*** Exercise materials Section Begins ***
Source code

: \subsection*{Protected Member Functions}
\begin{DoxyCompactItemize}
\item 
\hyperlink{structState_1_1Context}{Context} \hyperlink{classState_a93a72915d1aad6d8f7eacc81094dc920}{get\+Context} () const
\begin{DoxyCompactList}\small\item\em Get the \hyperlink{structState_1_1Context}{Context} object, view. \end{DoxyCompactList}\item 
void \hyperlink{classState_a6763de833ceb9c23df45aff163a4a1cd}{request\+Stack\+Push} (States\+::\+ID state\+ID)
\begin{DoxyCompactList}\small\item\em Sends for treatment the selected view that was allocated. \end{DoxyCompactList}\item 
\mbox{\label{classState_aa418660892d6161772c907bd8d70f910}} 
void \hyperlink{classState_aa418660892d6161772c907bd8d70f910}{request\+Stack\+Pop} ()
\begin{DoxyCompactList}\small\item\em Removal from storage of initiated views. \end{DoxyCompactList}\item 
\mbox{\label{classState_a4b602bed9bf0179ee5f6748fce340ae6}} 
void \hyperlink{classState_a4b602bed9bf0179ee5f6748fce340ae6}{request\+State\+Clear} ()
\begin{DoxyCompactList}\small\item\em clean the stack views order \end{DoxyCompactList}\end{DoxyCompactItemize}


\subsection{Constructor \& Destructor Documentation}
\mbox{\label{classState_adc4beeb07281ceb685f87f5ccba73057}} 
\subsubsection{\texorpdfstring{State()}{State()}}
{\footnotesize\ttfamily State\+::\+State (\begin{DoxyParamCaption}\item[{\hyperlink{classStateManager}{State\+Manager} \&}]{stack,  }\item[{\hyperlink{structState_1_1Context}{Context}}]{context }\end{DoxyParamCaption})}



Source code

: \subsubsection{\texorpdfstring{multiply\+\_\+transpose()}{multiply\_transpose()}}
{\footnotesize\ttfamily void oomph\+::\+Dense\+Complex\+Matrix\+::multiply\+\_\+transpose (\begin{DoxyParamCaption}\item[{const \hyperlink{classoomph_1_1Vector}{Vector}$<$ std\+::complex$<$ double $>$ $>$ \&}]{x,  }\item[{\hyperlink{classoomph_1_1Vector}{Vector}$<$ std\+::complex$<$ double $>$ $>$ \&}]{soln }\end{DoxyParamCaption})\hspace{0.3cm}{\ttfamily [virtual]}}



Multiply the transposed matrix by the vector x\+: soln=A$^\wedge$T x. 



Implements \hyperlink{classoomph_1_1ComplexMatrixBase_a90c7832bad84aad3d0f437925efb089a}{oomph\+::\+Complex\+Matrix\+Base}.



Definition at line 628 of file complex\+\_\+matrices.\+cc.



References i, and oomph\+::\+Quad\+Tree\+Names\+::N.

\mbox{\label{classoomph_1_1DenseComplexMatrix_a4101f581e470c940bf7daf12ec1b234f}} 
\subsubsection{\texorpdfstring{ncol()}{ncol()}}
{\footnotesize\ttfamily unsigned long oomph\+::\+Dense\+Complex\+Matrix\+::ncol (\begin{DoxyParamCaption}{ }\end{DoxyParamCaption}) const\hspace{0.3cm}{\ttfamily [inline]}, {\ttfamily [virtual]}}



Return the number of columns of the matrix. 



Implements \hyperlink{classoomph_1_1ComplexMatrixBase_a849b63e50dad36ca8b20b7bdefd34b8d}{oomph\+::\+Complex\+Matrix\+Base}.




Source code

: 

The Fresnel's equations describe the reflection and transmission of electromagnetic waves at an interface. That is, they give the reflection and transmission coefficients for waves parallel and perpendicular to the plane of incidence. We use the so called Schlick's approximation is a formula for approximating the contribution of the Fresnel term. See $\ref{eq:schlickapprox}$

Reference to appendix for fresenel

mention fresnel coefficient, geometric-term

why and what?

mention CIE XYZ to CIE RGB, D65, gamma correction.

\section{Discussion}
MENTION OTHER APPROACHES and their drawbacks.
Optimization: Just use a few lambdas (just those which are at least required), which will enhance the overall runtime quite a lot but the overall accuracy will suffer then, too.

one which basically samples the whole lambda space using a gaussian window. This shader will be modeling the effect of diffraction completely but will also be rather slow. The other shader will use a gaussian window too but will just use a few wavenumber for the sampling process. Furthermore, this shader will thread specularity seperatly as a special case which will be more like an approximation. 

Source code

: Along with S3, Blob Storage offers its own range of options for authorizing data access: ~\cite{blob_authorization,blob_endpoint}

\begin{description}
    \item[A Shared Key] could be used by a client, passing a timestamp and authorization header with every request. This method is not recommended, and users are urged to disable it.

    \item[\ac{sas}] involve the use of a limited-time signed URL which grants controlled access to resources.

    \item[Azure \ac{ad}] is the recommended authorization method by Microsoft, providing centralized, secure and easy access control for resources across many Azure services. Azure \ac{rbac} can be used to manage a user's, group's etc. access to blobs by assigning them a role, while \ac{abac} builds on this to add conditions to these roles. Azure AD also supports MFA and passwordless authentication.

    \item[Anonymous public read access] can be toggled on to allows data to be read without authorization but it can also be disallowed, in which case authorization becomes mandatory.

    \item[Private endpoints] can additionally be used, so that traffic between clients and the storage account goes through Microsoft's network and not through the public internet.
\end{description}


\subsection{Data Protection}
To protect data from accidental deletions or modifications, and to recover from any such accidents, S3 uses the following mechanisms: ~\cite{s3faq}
*** Exercise materials Section Ends ***
-- What to work on --
Produce a verbatim copy of each record above.

-- Response area --
Source code

: \subsection*{Protected Member Functions}
\begin{DoxyCompactItemize}
\item 
\hyperlink{structState_1_1Context}{Context} \hyperlink{classState_a93a72915d1aad6d8f7eacc81094dc920}{get\+Context} () const
\begin{DoxyCompactList}\small\item\em Get the \hyperlink{structState_1_1Context}{Context} object, view. \end{DoxyCompactList}\item 
void \hyperlink{classState_a6763de833ceb9c23df45aff163a4a1cd}{request\+Stack\+Push} (States\+::\+ID state\+ID)
\begin{DoxyCompactList}\small\item\em Sends for treatment the selected view that was allocated. \end{DoxyCompactList}\item 
\mbox{\label{classState_aa418660892d6161772c907bd8d70f910}} 
void \hyperlink{classState_aa418660892d6161772c907bd8d70f910}{request\+Stack\+Pop} ()
\begin{DoxyCompactList}\small\item\em Removal from storage of initiated views. \end{DoxyCompactList}\item 
\mbox{\label{classState_a4b602bed9bf0179ee5f6748fce340ae6}} 
void \hyperlink{classState_a4b602bed9bf0179ee5f6748fce340ae6}{request\+State\+Clear} ()
\begin{DoxyCompactList}\small\item\em clean the stack views order \end{DoxyCompactList}\end{DoxyCompactItemize}


\subsection{Constructor \& Destructor Documentation}
\mbox{\label{classState_adc4beeb07281ceb685f87f5ccba73057}} 
\subsubsection{\texorpdfstring{State()}{State()}}
{\footnotesize\ttfamily State\+::\+State (\begin{DoxyParamCaption}\item[{\hyperlink{classStateManager}{State\+Manager} \&}]{stack,  }\item[{\hyperlink{structState_1_1Context}{Context}}]{context }\end{DoxyParamCaption})}



Source code

: \subsubsection{\texorpdfstring{multiply\+\_\+transpose()}{multiply\_transpose()}}
{\footnotesize\ttfamily void oomph\+::\+Dense\+Complex\+Matrix\+::multiply\+\_\+transpose (\begin{DoxyParamCaption}\item[{const \hyperlink{classoomph_1_1Vector}{Vector}$<$ std\+::complex$<$ double $>$ $>$ \&}]{x,  }\item[{\hyperlink{classoomph_1_1Vector}{Vector}$<$ std\+::complex$<$ double $>$ $>$ \&}]{soln }\end{DoxyParamCaption})\hspace{0.3cm}{\ttfamily [virtual]}}



Multiply the transposed matrix by the vector x\+: soln=A$^\wedge$T x. 



Implements \hyperlink{classoomph_1_1ComplexMatrixBase_a90c7832bad84aad3d0f437925efb089a}{oomph\+::\+Complex\+Matrix\+Base}.



Definition at line 628 of file complex\+\_\+matrices.\+cc.



References i, and oomph\+::\+Quad\+Tree\+Names\+::N.

\mbox{\label{classoomph_1_1DenseComplexMatrix_a4101f581e470c940bf7daf12ec1b234f}} 
\subsubsection{\texorpdfstring{ncol()}{ncol()}}
{\footnotesize\ttfamily unsigned long oomph\+::\+Dense\+Complex\+Matrix\+::ncol (\begin{DoxyParamCaption}{ }\end{DoxyParamCaption}) const\hspace{0.3cm}{\ttfamily [inline]}, {\ttfamily [virtual]}}



Return the number of columns of the matrix. 



Implements \hyperlink{classoomph_1_1ComplexMatrixBase_a849b63e50dad36ca8b20b7bdefd34b8d}{oomph\+::\+Complex\+Matrix\+Base}.




Source code

: 

The Fresnel's equations describe the reflection and transmission of electromagnetic waves at an interface. That is, they give the reflection and transmission coefficients for waves parallel and perpendicular to the plane of incidence. We use the so called Schlick's approximation is a formula for approximating the contribution of the Fresnel term. See $\ref{eq:schlickapprox}$

Reference to appendix for fresenel

mention fresnel coefficient, geometric-term

why and what?

mention CIE XYZ to CIE RGB, D65, gamma correction.

\section{Discussion}
MENTION OTHER APPROACHES and their drawbacks.
Optimization: Just use a few lambdas (just those which are at least required), which will enhance the overall runtime quite a lot but the overall accuracy will suffer then, too.

one which basically samples the whole lambda space using a gaussian window. This shader will be modeling the effect of diffraction completely but will also be rather slow. The other shader will use a gaussian window too but will just use a few wavenumber for the sampling process. Furthermore, this shader will thread specularity seperatly as a special case which will be more like an approximation. 

Source code

: Along with S3, Blob Storage offers its own range of options for authorizing data access: ~\cite{blob_authorization,blob_endpoint}

\begin{description}
    \item[A Shared Key] could be used by a client, passing a timestamp and authorization header with every request. This method is not recommended, and users are urged to disable it.

    \item[\ac{sas}] involve the use of a limited-time signed URL which grants controlled access to resources.

    \item[Azure \ac{ad}] is the recommended authorization method by Microsoft, providing centralized, secure and easy access control for resources across many Azure services. Azure \ac{rbac} can be used to manage a user's, group's etc. access to blobs by assigning them a role, while \ac{abac} builds on this to add conditions to these roles. Azure AD also supports MFA and passwordless authentication.

    \item[Anonymous public read access] can be toggled on to allows data to be read without authorization but it can also be disallowed, in which case authorization becomes mandatory.

    \item[Private endpoints] can additionally be used, so that traffic between clients and the storage account goes through Microsoft's network and not through the public internet.
\end{description}


\subsection{Data Protection}
To protect data from accidental deletions or modifications, and to recover from any such accidents, S3 uses the following mechanisms: ~\cite{s3faq}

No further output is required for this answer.